Jason A. Donenfeld May 11, 2020, 9:51 p.m. UTC
A while back, I noticed that the crypto and crypto API usage in big_keys
were entirely broken in multiple ways, so I rewrote it. Now, I'm
rewriting it again, but this time using the simpler ChaCha20Poly1305
library function. This makes the file considerably more simple; the
diffstat alone should justify this commit. It also should be faster,
since it no longer requires a mutex around the "aead api object" (nor
allocations), allowing us to encrypt multiple items in parallel.
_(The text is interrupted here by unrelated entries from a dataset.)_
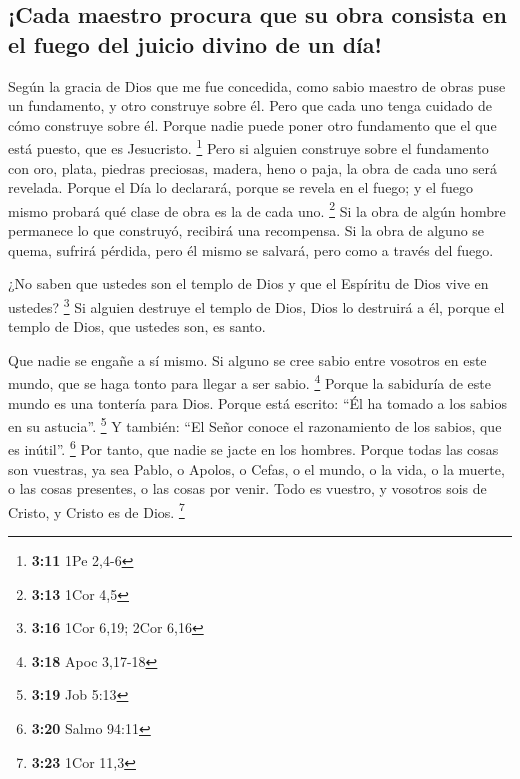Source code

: \hypertarget{cada-maestro-procura-que-su-obra-consista-en-el-fuego-del-juicio-divino-de-un-duxeda}{%
\subsection{¡Cada maestro procura que su obra consista en el fuego del
juicio divino de un
día!}\label{cada-maestro-procura-que-su-obra-consista-en-el-fuego-del-juicio-divino-de-un-duxeda}}

 Según la gracia de Dios que me fue concedida, como sabio
maestro de obras puse un fundamento, y otro construye sobre él. Pero que
cada uno tenga cuidado de cómo construye sobre él. 
Porque nadie puede poner otro fundamento que el que está puesto, que es
Jesucristo. \footnote{\textbf{3:11} 1Pe 2,4-6}  Pero si
alguien construye sobre el fundamento con oro, plata, piedras preciosas,
madera, heno o paja,  la obra de cada uno será revelada.
Porque el Día lo declarará, porque se revela en el fuego; y el fuego
mismo probará qué clase de obra es la de cada uno. \footnote{\textbf{3:13}
  1Cor 4,5}  Si la obra de algún hombre permanece lo que
construyó, recibirá una recompensa.  Si la obra de alguno
se quema, sufrirá pérdida, pero él mismo se salvará, pero como a través
del fuego.

 ¿No saben que ustedes son el templo de Dios y que el
Espíritu de Dios vive en ustedes? \footnote{\textbf{3:16} 1Cor 6,19;
  2Cor 6,16}  Si alguien destruye el templo de Dios, Dios
lo destruirá a él, porque el templo de Dios, que ustedes son, es santo.

 Que nadie se engañe a sí mismo. Si alguno se cree sabio
entre vosotros en este mundo, que se haga tonto para llegar a ser sabio.
\footnote{\textbf{3:18} Apoc 3,17-18}  Porque la
sabiduría de este mundo es una tontería para Dios. Porque está escrito:
``Él ha tomado a los sabios en su astucia''. \footnote{\textbf{3:19} Job
  5:13}  Y también: ``El Señor conoce el razonamiento de
los sabios, que es inútil''. \footnote{\textbf{3:20} Salmo 94:11}
 Por tanto, que nadie se jacte en los hombres. Porque
todas las cosas son vuestras,  ya sea Pablo, o Apolos, o
Cefas, o el mundo, o la vida, o la muerte, o las cosas presentes, o las
cosas por venir. Todo es vuestro,  y vosotros sois de
Cristo, y Cristo es de Dios. \footnote{\textbf{3:23} 1Cor 11,3}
We also
benefit from being able to pass any type of pointer, so we can get rid
of the ridiculously complex custom page allocator that big_key really
doesn't need.

Cc: David Howells <dhowells@redhat.com>
Cc: Andy Lutomirski <luto@kernel.org>
Cc: Greg KH <gregkh@linuxfoundation.org>
Cc: Linus Torvalds <torvalds@linux-foundation.org>
Cc: kernel-hardening@lists.openwall.com
Reviewed-by: Eric Biggers <ebiggers@google.com>
Signed-off-by: Jason A. Donenfeld <Jason@zx2c4.com>
---
Changes v2->v3:
 - [Eric] Unify kernel_read/write handling in big_key_preparse and
   big_key_read.
 - [Eric] Update commit message.

Changes v1->v2:
 - [Eric] Return -EBADMSG instead of -EINVAL if the authtag fails.
 - [Eric] Select CONFIG_CRYPTO, since it's required by the LIB selection.
 - [Eric] Zero out buffers that formerly contained either plaintext or
   ciphertext keys.
 - [Jason] If kernel_read() fails, return that error value, instead of
   relying on the subsequent decryption to fail.

Note v1:
 I finally got around to updating this patch from the mailing list posts
 back in 2017-2018, using the library interface that we eventually
 merged in 2019. I haven't retested this for functionality, but nothing
 much has changed, so I suspect things should still be good to go.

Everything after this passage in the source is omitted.